I've been using it for a long time in the IDI and want to start running it in my PS Excursion. It only has one tank and the system is very different from the IDI so I'm hoping to hear from those who've been doing it and find out what you do about viscosity, and also filtration and any other little secrets to success. I recently discovered that the bucket my filtered oil goes into had a thick layer of goo at the bottom, like a low viscosity grease. It's been in use about 8 years. I then put some of my filtered oil in a centrifuge and was shocked that it would have that much goo in it after going through a 1 micron absolute filter.
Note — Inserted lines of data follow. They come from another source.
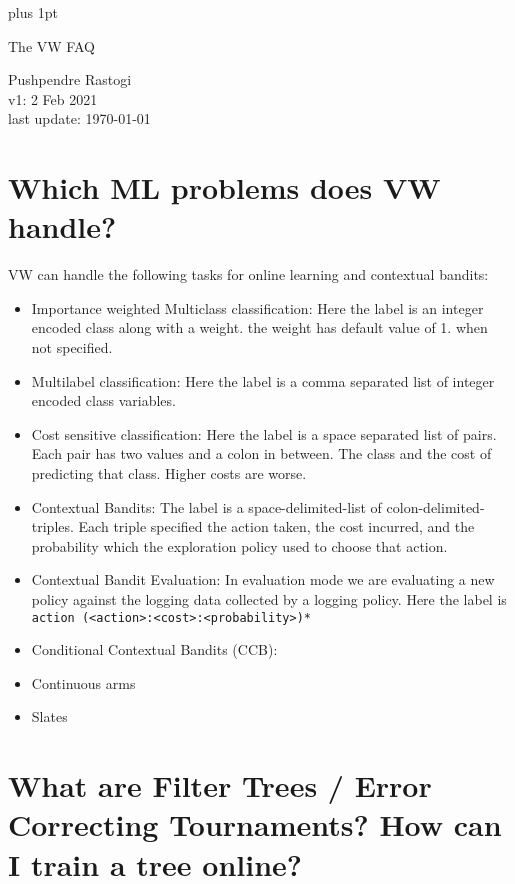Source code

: \documentclass[preview,border={30 30 30 30}]{standalone}
\begin{document}
\parskip=5pt plus 1pt
\begin{center}
    \Large The VW FAQ
\end{center}
Pushpendre Rastogi\\
v1: 2 Feb 2021\\
last update: \today
\tableofcontents
\section{Which ML problems does VW handle?}
VW can handle the following  tasks for online learning and contextual bandits:
\begin{itemize}
    \item Importance weighted Multiclass classification: Here the label is an integer encoded class along with a weight. the weight has default value of 1. when not specified.
    \item Multilabel classification: Here the label is a comma separated list of integer encoded class variables.
    \item Cost sensitive classification: Here the label is a space separated list of pairs. Each pair has two values and a colon in between. The class and the cost of predicting that class. Higher costs are worse.
    \item Contextual Bandits: The label is a space-delimited-list of colon-delimited-triples. Each triple specified the action taken, the cost incurred, and the probability which the exploration policy used to choose that action.
    \item Contextual Bandit Evaluation: In evaluation mode we are evaluating a new policy against the logging data collected by a logging policy. Here the label is \texttt{action (<action>:<cost>:<probability>)*}
    \item Conditional Contextual Bandits (CCB): 
    \item Continuous arms 
    \item Slates
\end{itemize}

\section{What are Filter Trees / Error Correcting Tournaments? How can I train a tree online?}
\end{document}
I plan to start running it all through a centrifuge I'm modifying, then the 1 micron filter, that should get the stuff pretty clean. I often add old gas to the oil and it seems to have a reaction with it, maybe that's what's causing stuff to separate out and give the layer of goo.-? If I'm adding gas to the oil I assume it should be done before going to the centrifuge.-? Some WVO users say they add gas then let it settle a few days and stuff does separate out of the mix.

I almost always have old gasoline around from various neglected vehicles I drain so I could use that to thin my oils, assuming that's safe to use in the PS. How close does the viscosity need to be to #2 for it to play nice with the injectors? If we had #1 diesel anywhere around here that might work too, but the climate here isn't cold enough for us to get that.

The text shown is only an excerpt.